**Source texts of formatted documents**

++++++++

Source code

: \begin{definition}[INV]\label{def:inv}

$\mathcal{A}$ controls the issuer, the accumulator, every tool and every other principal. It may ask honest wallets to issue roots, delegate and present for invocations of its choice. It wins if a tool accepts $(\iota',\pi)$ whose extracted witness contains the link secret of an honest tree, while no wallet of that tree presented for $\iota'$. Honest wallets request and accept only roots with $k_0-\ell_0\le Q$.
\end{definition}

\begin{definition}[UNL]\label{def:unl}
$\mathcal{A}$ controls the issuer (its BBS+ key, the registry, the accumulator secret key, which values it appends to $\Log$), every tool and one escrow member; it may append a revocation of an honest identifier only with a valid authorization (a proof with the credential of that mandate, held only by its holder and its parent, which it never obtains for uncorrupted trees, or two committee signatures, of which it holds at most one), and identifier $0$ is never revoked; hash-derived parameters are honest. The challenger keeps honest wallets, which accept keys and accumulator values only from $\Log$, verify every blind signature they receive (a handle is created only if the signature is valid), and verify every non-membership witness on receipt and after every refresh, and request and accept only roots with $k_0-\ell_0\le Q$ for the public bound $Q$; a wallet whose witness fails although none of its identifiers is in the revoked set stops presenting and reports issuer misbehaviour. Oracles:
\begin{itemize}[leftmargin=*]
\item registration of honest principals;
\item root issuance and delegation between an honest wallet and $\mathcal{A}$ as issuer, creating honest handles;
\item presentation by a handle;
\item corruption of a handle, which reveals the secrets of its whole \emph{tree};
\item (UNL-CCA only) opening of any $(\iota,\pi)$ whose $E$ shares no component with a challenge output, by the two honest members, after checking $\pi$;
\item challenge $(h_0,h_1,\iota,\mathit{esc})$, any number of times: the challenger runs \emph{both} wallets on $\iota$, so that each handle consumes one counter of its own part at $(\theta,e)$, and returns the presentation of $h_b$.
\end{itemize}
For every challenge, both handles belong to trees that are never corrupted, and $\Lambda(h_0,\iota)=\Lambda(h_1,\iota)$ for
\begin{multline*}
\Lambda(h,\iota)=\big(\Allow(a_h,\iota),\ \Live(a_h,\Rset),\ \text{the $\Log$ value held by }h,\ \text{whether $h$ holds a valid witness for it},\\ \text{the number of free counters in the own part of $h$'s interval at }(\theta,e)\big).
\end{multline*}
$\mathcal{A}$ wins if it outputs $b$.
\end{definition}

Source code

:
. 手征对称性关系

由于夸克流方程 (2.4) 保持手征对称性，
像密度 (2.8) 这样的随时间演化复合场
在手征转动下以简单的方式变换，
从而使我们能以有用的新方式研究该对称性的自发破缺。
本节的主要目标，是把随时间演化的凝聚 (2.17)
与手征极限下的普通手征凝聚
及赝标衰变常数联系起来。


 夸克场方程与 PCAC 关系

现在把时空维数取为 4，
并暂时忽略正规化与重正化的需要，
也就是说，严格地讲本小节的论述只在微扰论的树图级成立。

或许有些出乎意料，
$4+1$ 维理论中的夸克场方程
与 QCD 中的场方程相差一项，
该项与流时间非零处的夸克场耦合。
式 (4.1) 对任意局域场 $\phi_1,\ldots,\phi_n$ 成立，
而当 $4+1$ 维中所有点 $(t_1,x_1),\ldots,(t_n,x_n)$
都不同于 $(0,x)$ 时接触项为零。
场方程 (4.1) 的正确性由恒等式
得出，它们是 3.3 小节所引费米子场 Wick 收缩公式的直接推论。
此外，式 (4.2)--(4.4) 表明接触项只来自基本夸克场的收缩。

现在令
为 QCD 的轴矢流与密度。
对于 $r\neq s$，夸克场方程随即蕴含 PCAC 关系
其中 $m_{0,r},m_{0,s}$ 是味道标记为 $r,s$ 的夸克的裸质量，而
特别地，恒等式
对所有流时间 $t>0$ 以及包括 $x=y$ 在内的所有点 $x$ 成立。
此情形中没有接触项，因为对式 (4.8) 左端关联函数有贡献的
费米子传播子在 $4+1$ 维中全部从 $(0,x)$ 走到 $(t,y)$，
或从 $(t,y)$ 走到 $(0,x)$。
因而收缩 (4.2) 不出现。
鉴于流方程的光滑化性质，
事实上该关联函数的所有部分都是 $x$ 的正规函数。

++++++++

Write each entry out again. Do not change a word.

Source code

: \begin{definition}[INV]\label{def:inv}

$\mathcal{A}$ controls the issuer, the accumulator, every tool and every other principal. It may ask honest wallets to issue roots, delegate and present for invocations of its choice. It wins if a tool accepts $(\iota',\pi)$ whose extracted witness contains the link secret of an honest tree, while no wallet of that tree presented for $\iota'$. Honest wallets request and accept only roots with $k_0-\ell_0\le Q$.
\end{definition}

\begin{definition}[UNL]\label{def:unl}
$\mathcal{A}$ controls the issuer (its BBS+ key, the registry, the accumulator secret key, which values it appends to $\Log$), every tool and one escrow member; it may append a revocation of an honest identifier only with a valid authorization (a proof with the credential of that mandate, held only by its holder and its parent, which it never obtains for uncorrupted trees, or two committee signatures, of which it holds at most one), and identifier $0$ is never revoked; hash-derived parameters are honest. The challenger keeps honest wallets, which accept keys and accumulator values only from $\Log$, verify every blind signature they receive (a handle is created only if the signature is valid), and verify every non-membership witness on receipt and after every refresh, and request and accept only roots with $k_0-\ell_0\le Q$ for the public bound $Q$; a wallet whose witness fails although none of its identifiers is in the revoked set stops presenting and reports issuer misbehaviour. Oracles:
\begin{itemize}[leftmargin=*]
\item registration of honest principals;
\item root issuance and delegation between an honest wallet and $\mathcal{A}$ as issuer, creating honest handles;
\item presentation by a handle;
\item corruption of a handle, which reveals the secrets of its whole \emph{tree};
\item (UNL-CCA only) opening of any $(\iota,\pi)$ whose $E$ shares no component with a challenge output, by the two honest members, after checking $\pi$;
\item challenge $(h_0,h_1,\iota,\mathit{esc})$, any number of times: the challenger runs \emph{both} wallets on $\iota$, so that each handle consumes one counter of its own part at $(\theta,e)$, and returns the presentation of $h_b$.
\end{itemize}
For every challenge, both handles belong to trees that are never corrupted, and $\Lambda(h_0,\iota)=\Lambda(h_1,\iota)$ for
\begin{multline*}
\Lambda(h,\iota)=\big(\Allow(a_h,\iota),\ \Live(a_h,\Rset),\ \text{the $\Log$ value held by }h,\ \text{whether $h$ holds a valid witness for it},\\ \text{the number of free counters in the own part of $h$'s interval at }(\theta,e)\big).
\end{multline*}
$\mathcal{A}$ wins if it outputs $b$.
\end{definition}

Source code

:
. 手征对称性关系

由于夸克流方程 (2.4) 保持手征对称性，
像密度 (2.8) 这样的随时间演化复合场
在手征转动下以简单的方式变换，
从而使我们能以有用的新方式研究该对称性的自发破缺。
本节的主要目标，是把随时间演化的凝聚 (2.17)
与手征极限下的普通手征凝聚
及赝标衰变常数联系起来。


 夸克场方程与 PCAC 关系

现在把时空维数取为 4，
并暂时忽略正规化与重正化的需要，
也就是说，严格地讲本小节的论述只在微扰论的树图级成立。

或许有些出乎意料，
$4+1$ 维理论中的夸克场方程
与 QCD 中的场方程相差一项，
该项与流时间非零处的夸克场耦合。
式 (4.1) 对任意局域场 $\phi_1,\ldots,\phi_n$ 成立，
而当 $4+1$ 维中所有点 $(t_1,x_1),\ldots,(t_n,x_n)$
都不同于 $(0,x)$ 时接触项为零。
场方程 (4.1) 的正确性由恒等式
得出，它们是 3.3 小节所引费米子场 Wick 收缩公式的直接推论。
此外，式 (4.2)--(4.4) 表明接触项只来自基本夸克场的收缩。

现在令
为 QCD 的轴矢流与密度。
对于 $r\neq s$，夸克场方程随即蕴含 PCAC 关系
其中 $m_{0,r},m_{0,s}$ 是味道标记为 $r,s$ 的夸克的裸质量，而
特别地，恒等式
对所有流时间 $t>0$ 以及包括 $x=y$ 在内的所有点 $x$ 成立。
此情形中没有接触项，因为对式 (4.8) 左端关联函数有贡献的
费米子传播子在 $4+1$ 维中全部从 $(0,x)$ 走到 $(t,y)$，
或从 $(t,y)$ 走到 $(0,x)$。
因而收缩 (4.2) 不出现。
鉴于流方程的光滑化性质，
事实上该关联函数的所有部分都是 $x$ 的正规函数。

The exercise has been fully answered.